Undercrank Productions has released two DVDs of THE MISHAPS OF MUSTY SUFFER. This DVD set features over a dozen Musty Suffer shorts, preserved by the Library of Congress. These films have been virtually unseen for almost a century. Silent film comedy has some basis in reality. Chaplin often centered his films on real life situations such as poverty and abuse. Keaton, in films like THE GENERAL, would mold comedy around detailed historic recreations. Musty Suffer lives in a world that belongs in a crazy, booze-induced slapstick dream. This means Musty Suffer is a silent movie comic well worth catching up with.

Musty’s first film was a five-reel feature titled KEEP MOVING in 1915. After a preview screening, producer George Kleine cut the film down to a series of shorts. In this film, the King and Queen of Blunderland roller-skate to their throne where a Fairy Godfather sends their child into the real world. Supplied with a mansion, the child (Musty) bathes in beer, and soon winds up in front of a firing squad where cannonballs bounce off his chest. Musty is then kidnapped and forced to fight the champion, Willie Work. This crazy adventure gets even wilder.

In STRICTLY PRIVATE (1916), a horse begins to follow Musty around. This horse is clearly two men in a horse outfit. Wishing for some quick riches, Musty calls upon his Fairy Godfather. The Fairy Godfather, a tramp hobo with beard grizzle and a magic wand, appears and magically conjures up a taxi carriage for Musty and his horse. (This skid-row fairy is in many Musty Suffer shorts) Musty’s biggest fare is a drunk who is driven all of about fifty feet to a nearby house. Musty gets the drunk into the house, up the stairs and through a door that leads to dead air. The drunk crashes to the ground outside and staggers to the carriage again. Musty and the drunk repeat this routine enough for Musty to have a good day in mythical taxi-land.

In MUSTY’S VACATION, (1917), Musty finds a book of free meal tickets for a local restaurant.
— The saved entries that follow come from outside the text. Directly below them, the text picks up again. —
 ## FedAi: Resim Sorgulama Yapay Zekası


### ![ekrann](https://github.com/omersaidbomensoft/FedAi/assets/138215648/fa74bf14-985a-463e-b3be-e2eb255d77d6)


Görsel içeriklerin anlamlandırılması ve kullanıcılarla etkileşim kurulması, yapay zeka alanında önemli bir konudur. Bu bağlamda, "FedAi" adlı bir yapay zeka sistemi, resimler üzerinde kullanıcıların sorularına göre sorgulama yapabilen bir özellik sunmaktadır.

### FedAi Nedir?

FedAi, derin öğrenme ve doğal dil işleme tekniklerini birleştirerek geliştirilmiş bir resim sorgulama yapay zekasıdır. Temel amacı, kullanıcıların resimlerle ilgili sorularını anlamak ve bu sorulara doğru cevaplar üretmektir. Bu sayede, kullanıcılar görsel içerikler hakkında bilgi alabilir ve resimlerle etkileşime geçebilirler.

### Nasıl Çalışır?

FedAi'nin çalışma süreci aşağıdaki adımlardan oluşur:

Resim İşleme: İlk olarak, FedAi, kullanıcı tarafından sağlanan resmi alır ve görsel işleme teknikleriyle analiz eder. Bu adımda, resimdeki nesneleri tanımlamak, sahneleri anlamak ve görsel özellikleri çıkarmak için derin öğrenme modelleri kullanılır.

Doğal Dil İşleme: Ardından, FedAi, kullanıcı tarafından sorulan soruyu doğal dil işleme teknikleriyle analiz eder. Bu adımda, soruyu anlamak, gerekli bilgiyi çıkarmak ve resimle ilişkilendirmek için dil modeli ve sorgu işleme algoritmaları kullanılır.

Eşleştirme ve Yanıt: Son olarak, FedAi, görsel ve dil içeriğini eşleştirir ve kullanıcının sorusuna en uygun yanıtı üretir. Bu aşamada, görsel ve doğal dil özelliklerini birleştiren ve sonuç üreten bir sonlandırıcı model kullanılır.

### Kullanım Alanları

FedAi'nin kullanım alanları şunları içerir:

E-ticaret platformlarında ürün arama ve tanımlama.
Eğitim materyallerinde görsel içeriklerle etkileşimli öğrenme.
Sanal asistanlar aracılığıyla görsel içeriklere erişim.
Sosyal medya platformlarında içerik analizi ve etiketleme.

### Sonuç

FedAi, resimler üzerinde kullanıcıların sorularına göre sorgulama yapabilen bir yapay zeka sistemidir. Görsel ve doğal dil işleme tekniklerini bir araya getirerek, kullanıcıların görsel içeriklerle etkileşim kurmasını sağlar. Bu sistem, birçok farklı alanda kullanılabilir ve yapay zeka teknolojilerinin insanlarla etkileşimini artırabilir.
Sadly, for poor Musty, the ticket book has a Photo I.D of the rightful owner, a man more handsome and taller than Musty. Musty goes through surreal plastic surgery and has his body stretched (to about eight foot high) in a steel foundry so he can match the photo and use the ticket.
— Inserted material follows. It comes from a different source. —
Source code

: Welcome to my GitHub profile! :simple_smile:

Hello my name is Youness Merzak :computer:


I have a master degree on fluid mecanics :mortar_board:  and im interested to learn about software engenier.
In OUTS AND INS (1916) Musty works in an Automat where he punishes a shoplifter with arms about seven feet long by chopping off his hand and throwing him down a chute leading to a cement mixer type of machine.
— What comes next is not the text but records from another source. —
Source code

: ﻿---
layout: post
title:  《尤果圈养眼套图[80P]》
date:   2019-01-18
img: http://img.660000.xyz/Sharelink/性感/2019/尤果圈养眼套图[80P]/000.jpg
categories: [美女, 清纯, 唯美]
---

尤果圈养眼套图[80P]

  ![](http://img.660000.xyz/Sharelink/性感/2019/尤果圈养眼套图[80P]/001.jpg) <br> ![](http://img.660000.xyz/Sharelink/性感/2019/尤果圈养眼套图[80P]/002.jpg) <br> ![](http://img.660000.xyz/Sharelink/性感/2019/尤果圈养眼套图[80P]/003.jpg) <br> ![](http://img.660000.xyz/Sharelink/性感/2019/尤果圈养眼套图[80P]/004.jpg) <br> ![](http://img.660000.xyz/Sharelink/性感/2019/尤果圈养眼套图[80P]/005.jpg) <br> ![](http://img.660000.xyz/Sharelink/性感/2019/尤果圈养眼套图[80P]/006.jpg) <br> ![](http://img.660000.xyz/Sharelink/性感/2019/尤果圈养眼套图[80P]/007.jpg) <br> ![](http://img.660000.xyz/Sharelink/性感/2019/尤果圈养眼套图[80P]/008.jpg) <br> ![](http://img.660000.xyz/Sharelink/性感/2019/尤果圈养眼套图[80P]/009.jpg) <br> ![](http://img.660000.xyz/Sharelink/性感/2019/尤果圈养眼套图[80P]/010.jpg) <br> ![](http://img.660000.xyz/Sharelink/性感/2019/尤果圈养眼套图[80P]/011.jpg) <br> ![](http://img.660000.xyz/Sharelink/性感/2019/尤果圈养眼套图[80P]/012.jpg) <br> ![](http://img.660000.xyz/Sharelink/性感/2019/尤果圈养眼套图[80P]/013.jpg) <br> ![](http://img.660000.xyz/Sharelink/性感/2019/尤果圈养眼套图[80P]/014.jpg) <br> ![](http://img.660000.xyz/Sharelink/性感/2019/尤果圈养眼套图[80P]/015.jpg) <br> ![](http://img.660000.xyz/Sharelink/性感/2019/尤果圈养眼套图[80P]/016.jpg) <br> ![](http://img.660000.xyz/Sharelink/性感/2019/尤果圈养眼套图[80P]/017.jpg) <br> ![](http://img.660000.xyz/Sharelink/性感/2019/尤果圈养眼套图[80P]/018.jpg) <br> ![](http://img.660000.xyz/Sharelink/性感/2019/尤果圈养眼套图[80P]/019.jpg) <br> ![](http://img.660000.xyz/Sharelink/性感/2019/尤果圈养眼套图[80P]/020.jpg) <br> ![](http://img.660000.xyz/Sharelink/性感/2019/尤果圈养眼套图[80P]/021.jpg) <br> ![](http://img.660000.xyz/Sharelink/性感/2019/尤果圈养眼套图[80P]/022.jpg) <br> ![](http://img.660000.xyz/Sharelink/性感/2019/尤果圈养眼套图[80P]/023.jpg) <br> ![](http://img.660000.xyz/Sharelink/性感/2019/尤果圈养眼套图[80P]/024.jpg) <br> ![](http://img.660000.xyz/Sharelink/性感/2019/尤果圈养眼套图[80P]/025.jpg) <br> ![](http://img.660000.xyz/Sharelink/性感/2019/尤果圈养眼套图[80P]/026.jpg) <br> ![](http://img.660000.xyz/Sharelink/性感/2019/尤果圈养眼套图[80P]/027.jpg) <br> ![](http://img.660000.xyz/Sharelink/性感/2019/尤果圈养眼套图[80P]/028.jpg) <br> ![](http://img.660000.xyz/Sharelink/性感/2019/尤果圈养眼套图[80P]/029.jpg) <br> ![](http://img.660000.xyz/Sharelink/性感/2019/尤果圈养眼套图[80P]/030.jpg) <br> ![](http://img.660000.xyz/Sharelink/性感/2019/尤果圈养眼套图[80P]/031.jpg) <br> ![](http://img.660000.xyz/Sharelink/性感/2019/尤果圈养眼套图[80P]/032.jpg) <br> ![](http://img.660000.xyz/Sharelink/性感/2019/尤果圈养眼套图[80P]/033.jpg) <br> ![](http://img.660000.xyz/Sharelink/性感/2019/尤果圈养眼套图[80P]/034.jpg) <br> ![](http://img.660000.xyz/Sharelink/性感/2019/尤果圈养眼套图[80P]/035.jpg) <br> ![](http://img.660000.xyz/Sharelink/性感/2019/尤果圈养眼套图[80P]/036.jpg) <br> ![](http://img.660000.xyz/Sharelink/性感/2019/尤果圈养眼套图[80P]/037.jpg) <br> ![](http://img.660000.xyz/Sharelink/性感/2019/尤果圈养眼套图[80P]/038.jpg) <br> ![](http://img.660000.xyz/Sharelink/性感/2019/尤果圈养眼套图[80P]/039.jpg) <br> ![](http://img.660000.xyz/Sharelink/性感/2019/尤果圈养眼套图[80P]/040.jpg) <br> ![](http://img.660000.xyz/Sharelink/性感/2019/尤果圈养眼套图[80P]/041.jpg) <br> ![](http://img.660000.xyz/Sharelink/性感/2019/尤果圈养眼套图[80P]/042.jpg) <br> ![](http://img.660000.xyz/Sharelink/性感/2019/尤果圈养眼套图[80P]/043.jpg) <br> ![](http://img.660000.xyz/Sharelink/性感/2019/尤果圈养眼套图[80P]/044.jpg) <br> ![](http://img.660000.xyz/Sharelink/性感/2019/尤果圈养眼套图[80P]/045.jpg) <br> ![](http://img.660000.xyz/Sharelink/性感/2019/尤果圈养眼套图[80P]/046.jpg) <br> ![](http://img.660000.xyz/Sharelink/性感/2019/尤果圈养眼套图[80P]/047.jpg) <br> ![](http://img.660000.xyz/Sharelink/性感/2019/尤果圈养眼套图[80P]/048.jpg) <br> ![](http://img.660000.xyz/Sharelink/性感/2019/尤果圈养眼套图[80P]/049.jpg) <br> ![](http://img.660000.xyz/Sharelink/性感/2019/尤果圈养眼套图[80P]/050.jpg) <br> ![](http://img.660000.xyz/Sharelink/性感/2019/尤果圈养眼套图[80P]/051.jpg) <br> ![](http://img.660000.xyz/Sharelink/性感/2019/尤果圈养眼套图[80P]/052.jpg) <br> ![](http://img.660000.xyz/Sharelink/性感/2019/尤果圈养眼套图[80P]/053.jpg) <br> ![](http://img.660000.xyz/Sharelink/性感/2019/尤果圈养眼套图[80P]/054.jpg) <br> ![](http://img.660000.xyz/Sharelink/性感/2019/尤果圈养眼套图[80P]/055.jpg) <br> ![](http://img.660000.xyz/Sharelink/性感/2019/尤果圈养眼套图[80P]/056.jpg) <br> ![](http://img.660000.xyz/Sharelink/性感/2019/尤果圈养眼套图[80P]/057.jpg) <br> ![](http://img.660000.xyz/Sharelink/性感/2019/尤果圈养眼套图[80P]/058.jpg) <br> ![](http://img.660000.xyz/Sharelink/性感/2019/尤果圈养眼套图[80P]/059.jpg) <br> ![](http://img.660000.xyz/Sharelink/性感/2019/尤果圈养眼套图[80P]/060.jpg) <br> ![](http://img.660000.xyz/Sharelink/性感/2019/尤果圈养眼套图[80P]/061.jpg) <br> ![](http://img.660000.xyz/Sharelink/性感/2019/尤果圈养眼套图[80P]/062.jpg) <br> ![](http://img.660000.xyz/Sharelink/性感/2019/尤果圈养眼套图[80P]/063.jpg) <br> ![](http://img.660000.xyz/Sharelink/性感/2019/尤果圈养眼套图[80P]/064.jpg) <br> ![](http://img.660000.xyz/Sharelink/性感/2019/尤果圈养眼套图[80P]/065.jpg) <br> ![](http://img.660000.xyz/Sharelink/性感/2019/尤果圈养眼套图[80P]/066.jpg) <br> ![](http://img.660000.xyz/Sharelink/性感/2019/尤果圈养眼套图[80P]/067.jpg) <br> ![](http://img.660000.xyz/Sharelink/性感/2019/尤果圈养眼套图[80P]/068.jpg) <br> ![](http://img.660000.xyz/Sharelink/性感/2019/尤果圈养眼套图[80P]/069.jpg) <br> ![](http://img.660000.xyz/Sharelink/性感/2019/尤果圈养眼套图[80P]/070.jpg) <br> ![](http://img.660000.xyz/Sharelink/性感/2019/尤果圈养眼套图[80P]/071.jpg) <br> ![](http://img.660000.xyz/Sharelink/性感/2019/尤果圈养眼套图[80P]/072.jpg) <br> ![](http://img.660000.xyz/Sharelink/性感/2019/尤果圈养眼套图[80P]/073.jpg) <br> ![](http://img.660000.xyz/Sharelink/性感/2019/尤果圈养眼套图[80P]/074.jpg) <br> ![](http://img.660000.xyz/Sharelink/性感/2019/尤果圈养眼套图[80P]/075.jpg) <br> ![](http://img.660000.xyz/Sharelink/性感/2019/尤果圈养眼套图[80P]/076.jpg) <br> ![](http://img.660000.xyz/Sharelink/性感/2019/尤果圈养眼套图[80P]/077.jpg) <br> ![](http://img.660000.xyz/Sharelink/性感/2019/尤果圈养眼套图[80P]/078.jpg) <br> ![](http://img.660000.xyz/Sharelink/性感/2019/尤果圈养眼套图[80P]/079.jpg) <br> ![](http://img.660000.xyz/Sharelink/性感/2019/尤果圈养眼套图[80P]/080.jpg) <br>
The films have an upbeat musical score by Ben Model, who produced and authored the DVD set. The DVD comes with an informative and entertaining booklet written by film historian Steve Massa. The booklet spells out Harry Watson’s career and the history of what became of the Musty Suffer shorts over time. Watching Musty Suffer, you see where comedy producers like Hal Roach got a slew of ideas. Often imitated, Musty Suffer remains a unique original.